Peroneus Brevis Tendinitis Etiology / Epidemiology / Natural History
May occur in long distance runners
Peroneus Brevis Tendinitis Anatomy
Most common location for longitudinal tears in the peroneus brevis is at the fibular groove (Sammarco GJ, Foot Ankle 9:163;1989)
Superior peroneal retinaculum: primary retaining structure for the perneal tendons. Origin: posterior margin of the distal 1-2cm of the fibula. Travels posteriorly to the lateral calcaneus with extensions into the paratenon of the Achilles tendon. Most commonly avulses from the fibula often with a small fleck of bone. (Maffuli N, AJSM 2006;34:986).
Deficient posterior distal fibular groove may contibute to peroneal instability. Approximately 25% of people have a flattened or convex peroneal groove.
Hindfoot varus alignment is a predisposition to peroneal tendon injury.

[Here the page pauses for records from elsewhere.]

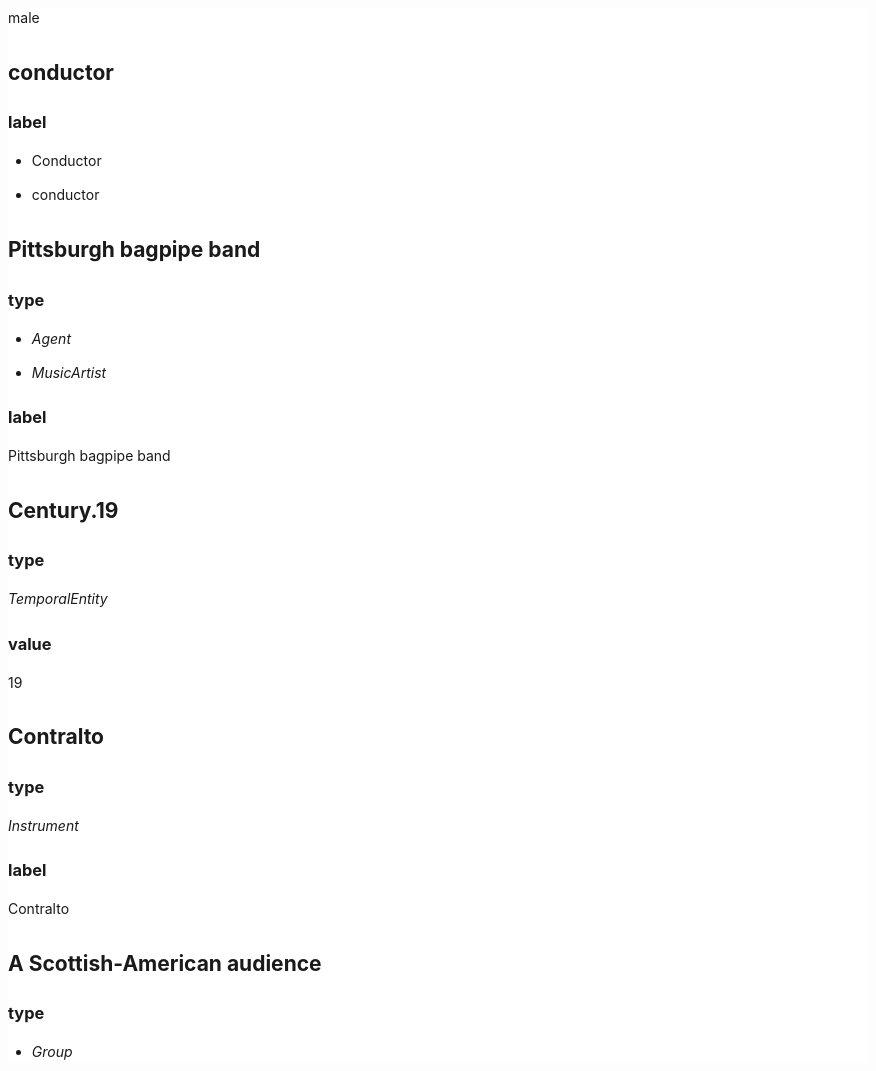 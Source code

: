 male

## conductor

### label

 - Conductor

 - conductor

## Pittsburgh bagpipe band

### type

 - *Agent*

 - *MusicArtist*

### label


Pittsburgh bagpipe band

## Century.19

### type


*TemporalEntity*

### value


19

## Contralto

### type


*Instrument*

### label


Contralto

## A Scottish-American audience

### type

 - *Group*

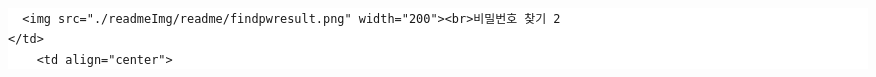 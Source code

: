       <img src="./readmeImg/readme/findpwresult.png" width="200"><br>비밀번호 찾기 2
    </td>
        <td align="center"> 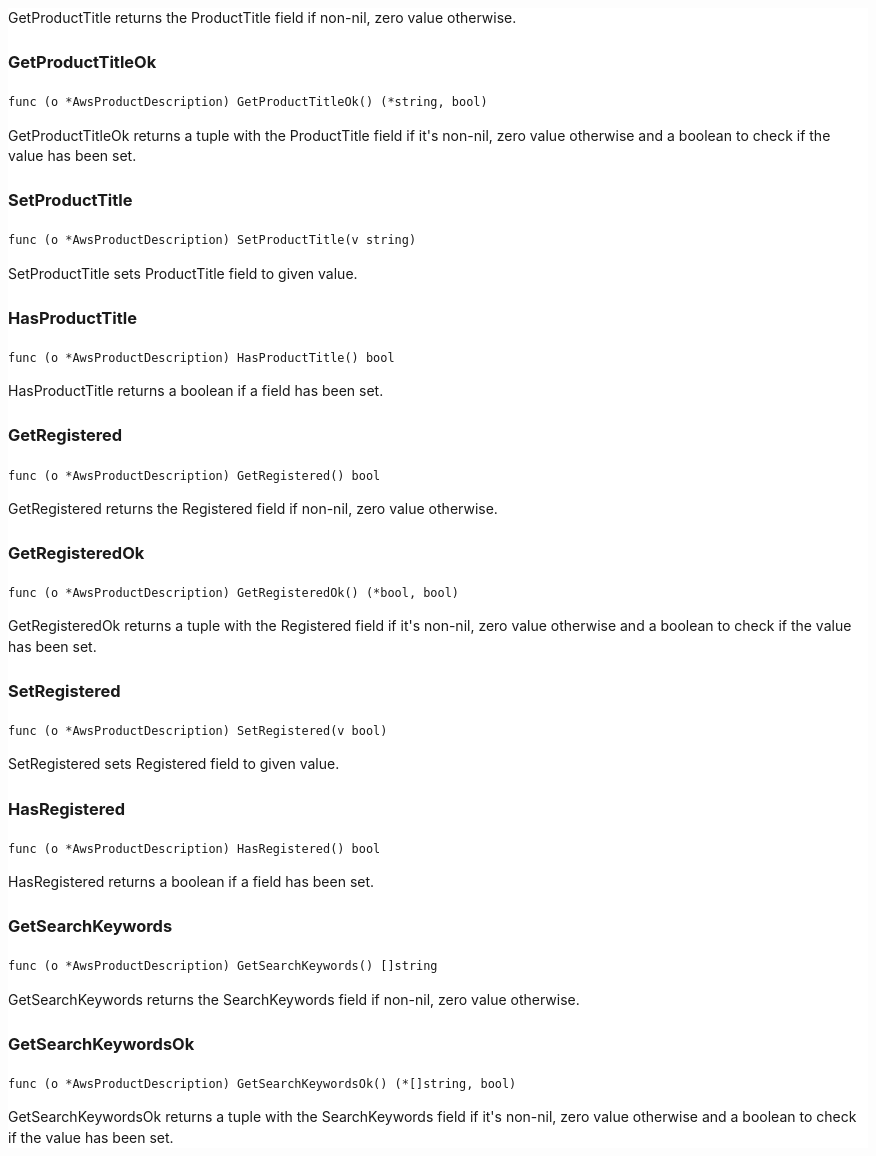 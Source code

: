 GetProductTitle returns the ProductTitle field if non-nil, zero value otherwise.

### GetProductTitleOk

`func (o *AwsProductDescription) GetProductTitleOk() (*string, bool)`

GetProductTitleOk returns a tuple with the ProductTitle field if it's non-nil, zero value otherwise
and a boolean to check if the value has been set.

### SetProductTitle

`func (o *AwsProductDescription) SetProductTitle(v string)`

SetProductTitle sets ProductTitle field to given value.

### HasProductTitle

`func (o *AwsProductDescription) HasProductTitle() bool`

HasProductTitle returns a boolean if a field has been set.

### GetRegistered

`func (o *AwsProductDescription) GetRegistered() bool`

GetRegistered returns the Registered field if non-nil, zero value otherwise.

### GetRegisteredOk

`func (o *AwsProductDescription) GetRegisteredOk() (*bool, bool)`

GetRegisteredOk returns a tuple with the Registered field if it's non-nil, zero value otherwise
and a boolean to check if the value has been set.

### SetRegistered

`func (o *AwsProductDescription) SetRegistered(v bool)`

SetRegistered sets Registered field to given value.

### HasRegistered

`func (o *AwsProductDescription) HasRegistered() bool`

HasRegistered returns a boolean if a field has been set.

### GetSearchKeywords

`func (o *AwsProductDescription) GetSearchKeywords() []string`

GetSearchKeywords returns the SearchKeywords field if non-nil, zero value otherwise.

### GetSearchKeywordsOk

`func (o *AwsProductDescription) GetSearchKeywordsOk() (*[]string, bool)`

GetSearchKeywordsOk returns a tuple with the SearchKeywords field if it's non-nil, zero value otherwise
and a boolean to check if the value has been set.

Os peroneum is a sesamoid bone present in 10% to 20% of people located along the peroneus longus near the peroneal groove of the cuboid. (Sobel M, Foot Ankle Int 1994;15:112)
Peroneus Brevis Tendinitis Clinical Evaluation
Palpable tenderness posterior to the lateral malleolus may be indicative of injury to the peroneal tendons.